Diabetes, bone and glucose-lowering agents: clinical outcomes
Author: Ann V. Schwartz
Publisher: Springer Berlin Heidelberg
Older adults with diabetes are at higher risk of fracture and of complications resulting from a fracture. Hence, fracture risk reduction is an important goal in diabetes management. This review is one of a pair discussing the relationship between diabetes, bone and glucose-lowering agents; an accompanying review is provided in this issue of Diabetologia by Beata Lecka-Czernik (DOI 10.1007/s00125-017-4269-4). Specifically, this review discusses the challenges of accurate fracture risk assessment in diabetes. Standard tools for risk assessment can be used to predict fracture but clinicians need to be aware of the tendency for the bone mineral density T-score and the fracture risk assessment tool (FRAX) to underestimate risk in those with diabetes.

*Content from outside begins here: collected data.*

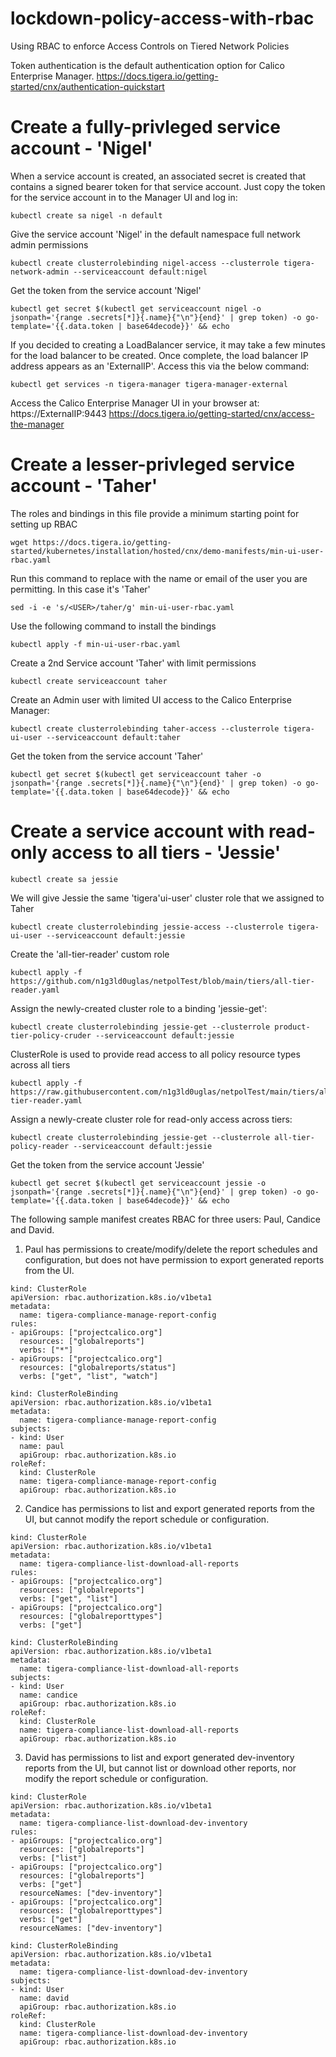 # lockdown-policy-access-with-rbac
Using RBAC to enforce Access Controls on Tiered Network Policies

Token authentication is the default authentication option for Calico Enterprise Manager. 
https://docs.tigera.io/getting-started/cnx/authentication-quickstart

# Create a fully-privleged service account - 'Nigel'

When a service account is created, an associated secret is created that contains a signed bearer token for that service account. 
Just copy the token for the service account in to the Manager UI and log in:

```
kubectl create sa nigel -n default
```

Give the service account 'Nigel' in the default namespace full network admin permissions
```
kubectl create clusterrolebinding nigel-access --clusterrole tigera-network-admin --serviceaccount default:nigel
```

Get the token from the service account 'Nigel'
```
kubectl get secret $(kubectl get serviceaccount nigel -o jsonpath='{range .secrets[*]}{.name}{"\n"}{end}' | grep token) -o go-template='{{.data.token | base64decode}}' && echo
```

If you decided to creating a LoadBalancer service, it may take a few minutes for the load balancer to be created. 
Once complete, the load balancer IP address appears as an 'ExternalIP'. Access this via the below command: 

```
kubectl get services -n tigera-manager tigera-manager-external
```

Access the Calico Enterprise Manager UI in your browser at: https://ExternalIP:9443
https://docs.tigera.io/getting-started/cnx/access-the-manager


# Create a lesser-privleged service account - 'Taher'

The roles and bindings in this file provide a minimum starting point for setting up RBAC
```
wget https://docs.tigera.io/getting-started/kubernetes/installation/hosted/cnx/demo-manifests/min-ui-user-rbac.yaml
```

Run this command to replace with the name or email of the user you are permitting. In this case it's 'Taher'
```
sed -i -e 's/<USER>/taher/g' min-ui-user-rbac.yaml
```

Use the following command to install the bindings
```
kubectl apply -f min-ui-user-rbac.yaml
```

Create a 2nd Service account 'Taher' with limit permissions
```
kubectl create serviceaccount taher
```

Create an Admin user with limited UI access to the Calico Enterprise Manager:

```
kubectl create clusterrolebinding taher-access --clusterrole tigera-ui-user --serviceaccount default:taher
```

Get the token from the service account 'Taher'
```
kubectl get secret $(kubectl get serviceaccount taher -o jsonpath='{range .secrets[*]}{.name}{"\n"}{end}' | grep token) -o go-template='{{.data.token | base64decode}}' && echo
```

# Create a service account with read-only access to all tiers - 'Jessie'

```
kubectl create sa jessie
```

We will give Jessie the same 'tigera'ui-user' cluster role that we assigned to Taher
```
kubectl create clusterrolebinding jessie-access --clusterrole tigera-ui-user --serviceaccount default:jessie
```

Create the 'all-tier-reader' custom role
```
kubectl apply -f https://github.com/n1g3ld0uglas/netpolTest/blob/main/tiers/all-tier-reader.yaml
```

Assign the newly-created cluster role to a binding 'jessie-get':
```
kubectl create clusterrolebinding jessie-get --clusterrole product-tier-policy-cruder --serviceaccount default:jessie
```

ClusterRole is used to provide read access to all policy resource types across all tiers
```
kubectl apply -f https://raw.githubusercontent.com/n1g3ld0uglas/netpolTest/main/tiers/all-tier-reader.yaml
```

Assign a newly-create cluster role for read-only access across tiers:
```
kubectl create clusterrolebinding jessie-get --clusterrole all-tier-policy-reader --serviceaccount default:jessie
```

Get the token from the service account 'Jessie'
```
kubectl get secret $(kubectl get serviceaccount jessie -o jsonpath='{range .secrets[*]}{.name}{"\n"}{end}' | grep token) -o go-template='{{.data.token | base64decode}}' && echo
```



The following sample manifest creates RBAC for three users: Paul, Candice and David.
1) Paul has permissions to create/modify/delete the report schedules and configuration, but does not have permission to export generated reports from the UI.

```
kind: ClusterRole
apiVersion: rbac.authorization.k8s.io/v1beta1
metadata:
  name: tigera-compliance-manage-report-config
rules:
- apiGroups: ["projectcalico.org"]
  resources: ["globalreports"]
  verbs: ["*"]
- apiGroups: ["projectcalico.org"]
  resources: ["globalreports/status"]
  verbs: ["get", "list", "watch"]
```

```
kind: ClusterRoleBinding
apiVersion: rbac.authorization.k8s.io/v1beta1
metadata:
  name: tigera-compliance-manage-report-config
subjects:
- kind: User
  name: paul
  apiGroup: rbac.authorization.k8s.io
roleRef:
  kind: ClusterRole
  name: tigera-compliance-manage-report-config
  apiGroup: rbac.authorization.k8s.io
```

2) Candice has permissions to list and export generated reports from the UI, but cannot modify the report schedule or configuration.
```
kind: ClusterRole
apiVersion: rbac.authorization.k8s.io/v1beta1
metadata:
  name: tigera-compliance-list-download-all-reports
rules:
- apiGroups: ["projectcalico.org"]
  resources: ["globalreports"]
  verbs: ["get", "list"]
- apiGroups: ["projectcalico.org"]
  resources: ["globalreporttypes"]
  verbs: ["get"]
```

```
kind: ClusterRoleBinding
apiVersion: rbac.authorization.k8s.io/v1beta1
metadata:
  name: tigera-compliance-list-download-all-reports
subjects:
- kind: User
  name: candice
  apiGroup: rbac.authorization.k8s.io
roleRef:
  kind: ClusterRole
  name: tigera-compliance-list-download-all-reports
  apiGroup: rbac.authorization.k8s.io
```

3) David has permissions to list and export generated dev-inventory reports from the UI, but cannot list or download other reports, nor modify the report schedule or configuration.
```
kind: ClusterRole
apiVersion: rbac.authorization.k8s.io/v1beta1
metadata:
  name: tigera-compliance-list-download-dev-inventory
rules:
- apiGroups: ["projectcalico.org"]
  resources: ["globalreports"]
  verbs: ["list"]
- apiGroups: ["projectcalico.org"]
  resources: ["globalreports"]
  verbs: ["get"]
  resourceNames: ["dev-inventory"]
- apiGroups: ["projectcalico.org"]
  resources: ["globalreporttypes"]
  verbs: ["get"]
  resourceNames: ["dev-inventory"]
```

```
kind: ClusterRoleBinding
apiVersion: rbac.authorization.k8s.io/v1beta1
metadata:
  name: tigera-compliance-list-download-dev-inventory
subjects:
- kind: User
  name: david
  apiGroup: rbac.authorization.k8s.io
roleRef:
  kind: ClusterRole
  name: tigera-compliance-list-download-dev-inventory
  apiGroup: rbac.authorization.k8s.io
```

Diabetes duration, complications and poor glycaemic control are useful clinical markers of increased fracture risk. Glucose-lowering agents may also affect fracture risk, independent of their effects on glycaemic control, as seen with the negative skeletal effects of the thiazolidinediones; in this review, the potential effects of glucose-lowering medications on fracture risk are discussed. Finally, the current understanding of effective fracture prevention in older adults with diabetes is reviewed.